• What is being asked
Write the records below out again word for word, with the pictures removed.

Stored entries
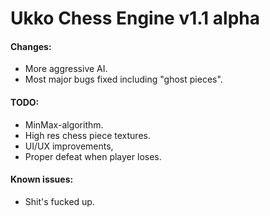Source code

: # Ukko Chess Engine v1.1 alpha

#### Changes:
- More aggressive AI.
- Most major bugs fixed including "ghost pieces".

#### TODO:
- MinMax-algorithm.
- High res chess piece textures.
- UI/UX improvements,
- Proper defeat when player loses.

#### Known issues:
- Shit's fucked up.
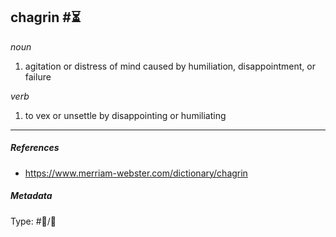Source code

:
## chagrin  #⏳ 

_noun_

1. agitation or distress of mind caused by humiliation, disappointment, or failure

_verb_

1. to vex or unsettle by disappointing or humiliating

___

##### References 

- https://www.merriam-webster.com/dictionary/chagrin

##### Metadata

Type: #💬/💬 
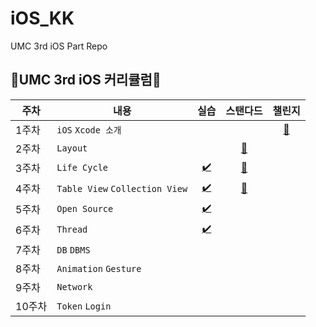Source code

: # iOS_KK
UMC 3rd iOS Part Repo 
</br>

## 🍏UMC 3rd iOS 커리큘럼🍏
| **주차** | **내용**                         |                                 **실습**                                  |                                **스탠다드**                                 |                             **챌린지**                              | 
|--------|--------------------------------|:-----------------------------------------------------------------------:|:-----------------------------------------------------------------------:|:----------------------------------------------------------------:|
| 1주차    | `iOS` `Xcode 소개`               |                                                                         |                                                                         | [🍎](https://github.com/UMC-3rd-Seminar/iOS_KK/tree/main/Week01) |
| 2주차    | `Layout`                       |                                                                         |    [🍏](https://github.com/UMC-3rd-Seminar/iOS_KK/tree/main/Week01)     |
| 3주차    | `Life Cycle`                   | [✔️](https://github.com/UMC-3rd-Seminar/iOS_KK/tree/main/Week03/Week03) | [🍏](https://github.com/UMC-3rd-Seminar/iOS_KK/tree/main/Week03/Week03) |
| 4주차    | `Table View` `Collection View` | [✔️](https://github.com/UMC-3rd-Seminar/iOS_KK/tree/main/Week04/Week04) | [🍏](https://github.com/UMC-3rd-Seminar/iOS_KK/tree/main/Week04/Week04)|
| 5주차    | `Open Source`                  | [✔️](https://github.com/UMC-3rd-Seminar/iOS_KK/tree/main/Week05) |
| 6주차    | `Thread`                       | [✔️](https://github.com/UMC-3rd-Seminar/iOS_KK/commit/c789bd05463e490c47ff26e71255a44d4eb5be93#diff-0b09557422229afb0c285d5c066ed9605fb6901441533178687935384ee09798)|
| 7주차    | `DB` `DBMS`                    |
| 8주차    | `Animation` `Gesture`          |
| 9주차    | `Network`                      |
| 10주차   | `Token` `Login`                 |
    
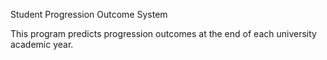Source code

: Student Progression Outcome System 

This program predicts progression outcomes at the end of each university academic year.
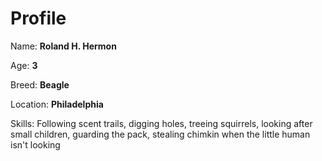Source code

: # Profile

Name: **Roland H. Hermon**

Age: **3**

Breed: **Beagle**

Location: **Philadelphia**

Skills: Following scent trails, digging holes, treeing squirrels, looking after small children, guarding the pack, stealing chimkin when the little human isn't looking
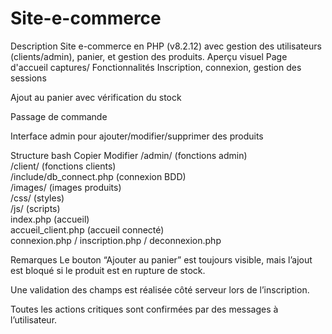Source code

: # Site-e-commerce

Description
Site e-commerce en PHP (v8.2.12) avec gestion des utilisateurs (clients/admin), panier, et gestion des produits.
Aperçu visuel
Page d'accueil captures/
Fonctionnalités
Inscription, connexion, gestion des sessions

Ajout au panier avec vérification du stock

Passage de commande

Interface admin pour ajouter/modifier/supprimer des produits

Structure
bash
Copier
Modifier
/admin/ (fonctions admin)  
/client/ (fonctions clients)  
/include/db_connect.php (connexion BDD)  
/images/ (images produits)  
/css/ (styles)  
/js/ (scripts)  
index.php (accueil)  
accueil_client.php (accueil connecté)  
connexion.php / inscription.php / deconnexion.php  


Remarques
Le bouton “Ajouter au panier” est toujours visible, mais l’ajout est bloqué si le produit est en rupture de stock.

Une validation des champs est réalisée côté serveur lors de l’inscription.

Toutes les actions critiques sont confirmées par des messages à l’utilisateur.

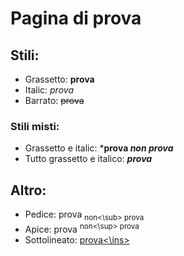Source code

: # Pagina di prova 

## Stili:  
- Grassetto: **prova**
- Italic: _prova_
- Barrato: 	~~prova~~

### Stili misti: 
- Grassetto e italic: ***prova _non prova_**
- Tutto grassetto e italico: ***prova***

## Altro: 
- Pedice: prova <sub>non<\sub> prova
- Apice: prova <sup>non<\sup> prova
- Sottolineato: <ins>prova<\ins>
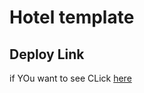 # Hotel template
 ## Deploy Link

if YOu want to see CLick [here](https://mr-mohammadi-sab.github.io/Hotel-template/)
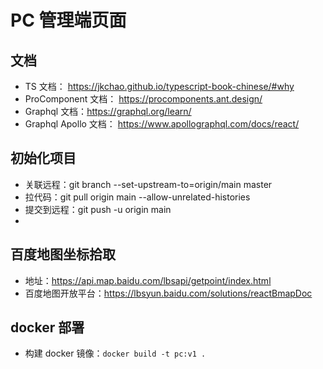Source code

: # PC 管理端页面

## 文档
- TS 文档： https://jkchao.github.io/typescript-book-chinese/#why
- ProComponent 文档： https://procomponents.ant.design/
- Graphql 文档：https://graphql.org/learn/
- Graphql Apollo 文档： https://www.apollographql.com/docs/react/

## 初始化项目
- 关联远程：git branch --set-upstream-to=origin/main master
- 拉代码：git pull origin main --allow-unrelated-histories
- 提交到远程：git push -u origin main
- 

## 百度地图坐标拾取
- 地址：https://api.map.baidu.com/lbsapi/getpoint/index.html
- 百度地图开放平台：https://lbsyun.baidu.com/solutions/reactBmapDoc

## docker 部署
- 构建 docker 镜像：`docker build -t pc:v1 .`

• Problem solution
Source code

: # Ukko Chess Engine v1.1 alpha

#### Changes:
- More aggressive AI.
- Most major bugs fixed including "ghost pieces".

#### TODO:
- MinMax-algorithm.
- High res chess piece textures.
- UI/UX improvements,
- Proper defeat when player loses.

#### Known issues:
- Shit's fucked up.
Source code

:
## chagrin  #⏳ 

_noun_

1. agitation or distress of mind caused by humiliation, disappointment, or failure

_verb_

1. to vex or unsettle by disappointing or humiliating

___

##### References 

- https://www.merriam-webster.com/dictionary/chagrin

##### Metadata

Type: #💬/💬 
Source code

: # iOS_KK
UMC 3rd iOS Part Repo 
</br>

## 🍏UMC 3rd iOS 커리큘럼🍏
| **주차** | **내용**                         |                                 **실습**                                  |                                **스탠다드**                                 |                             **챌린지**                              | 
|--------|--------------------------------|:-----------------------------------------------------------------------:|:-----------------------------------------------------------------------:|:----------------------------------------------------------------:|
| 1주차    | `iOS` `Xcode 소개`               |                                                                         |                                                                         | [🍎](https://github.com/UMC-3rd-Seminar/iOS_KK/tree/main/Week01) |
| 2주차    | `Layout`                       |                                                                         |    [🍏](https://github.com/UMC-3rd-Seminar/iOS_KK/tree/main/Week01)     |
| 3주차    | `Life Cycle`                   | [✔️](https://github.com/UMC-3rd-Seminar/iOS_KK/tree/main/Week03/Week03) | [🍏](https://github.com/UMC-3rd-Seminar/iOS_KK/tree/main/Week03/Week03) |
| 4주차    | `Table View` `Collection View` | [✔️](https://github.com/UMC-3rd-Seminar/iOS_KK/tree/main/Week04/Week04) | [🍏](https://github.com/UMC-3rd-Seminar/iOS_KK/tree/main/Week04/Week04)|
| 5주차    | `Open Source`                  | [✔️](https://github.com/UMC-3rd-Seminar/iOS_KK/tree/main/Week05) |
| 6주차    | `Thread`                       | [✔️](https://github.com/UMC-3rd-Seminar/iOS_KK/commit/c789bd05463e490c47ff26e71255a44d4eb5be93#diff-0b09557422229afb0c285d5c066ed9605fb6901441533178687935384ee09798)|
| 7주차    | `DB` `DBMS`                    |
| 8주차    | `Animation` `Gesture`          |
| 9주차    | `Network`                      |
| 10주차   | `Token` `Login`                 |
    
Source code

: Student Progression Outcome System 

This program predicts progression outcomes at the end of each university academic year.
Source code

: # Profile

Name: **Roland H. Hermon**

Age: **3**

Breed: **Beagle**

Location: **Philadelphia**

Skills: Following scent trails, digging holes, treeing squirrels, looking after small children, guarding the pack, stealing chimkin when the little human isn't looking
Source code

: # Site-e-commerce

Description
Site e-commerce en PHP (v8.2.12) avec gestion des utilisateurs (clients/admin), panier, et gestion des produits.
Aperçu visuel
Page d'accueil captures/
Fonctionnalités
Inscription, connexion, gestion des sessions

Ajout au panier avec vérification du stock

Passage de commande

Interface admin pour ajouter/modifier/supprimer des produits

Structure
bash
Copier
Modifier
/admin/ (fonctions admin)  
/client/ (fonctions clients)  
/include/db_connect.php (connexion BDD)  
/images/ (images produits)  
/css/ (styles)  
/js/ (scripts)  
index.php (accueil)  
accueil_client.php (accueil connecté)  
connexion.php / inscription.php / deconnexion.php  


Remarques
Le bouton “Ajouter au panier” est toujours visible, mais l’ajout est bloqué si le produit est en rupture de stock.

Une validation des champs est réalisée côté serveur lors de l’inscription.

Toutes les actions critiques sont confirmées par des messages à l’utilisateur.

Source code

: # Pagina di prova 

## Stili:  
- Grassetto: **prova**
- Italic: _prova_
- Barrato: 	~~prova~~

### Stili misti: 
- Grassetto e italic: ***prova _non prova_**
- Tutto grassetto e italico: ***prova***

## Altro: 
- Pedice: prova <sub>non<\sub> prova
- Apice: prova <sup>non<\sup> prova
- Sottolineato: <ins>prova<\ins>
 # Hotel template
 ## Deploy Link

if YOu want to see CLick [here](https://mr-mohammadi-sab.github.io/Hotel-template/)
Source code

: # PC 管理端页面

## 文档
- TS 文档： https://jkchao.github.io/typescript-book-chinese/#why
- ProComponent 文档： https://procomponents.ant.design/
- Graphql 文档：https://graphql.org/learn/
- Graphql Apollo 文档： https://www.apollographql.com/docs/react/

## 初始化项目
- 关联远程：git branch --set-upstream-to=origin/main master
- 拉代码：git pull origin main --allow-unrelated-histories
- 提交到远程：git push -u origin main
- 

## 百度地图坐标拾取
- 地址：https://api.map.baidu.com/lbsapi/getpoint/index.html
- 百度地图开放平台：https://lbsyun.baidu.com/solutions/reactBmapDoc

## docker 部署
- 构建 docker 镜像：`docker build -t pc:v1 .`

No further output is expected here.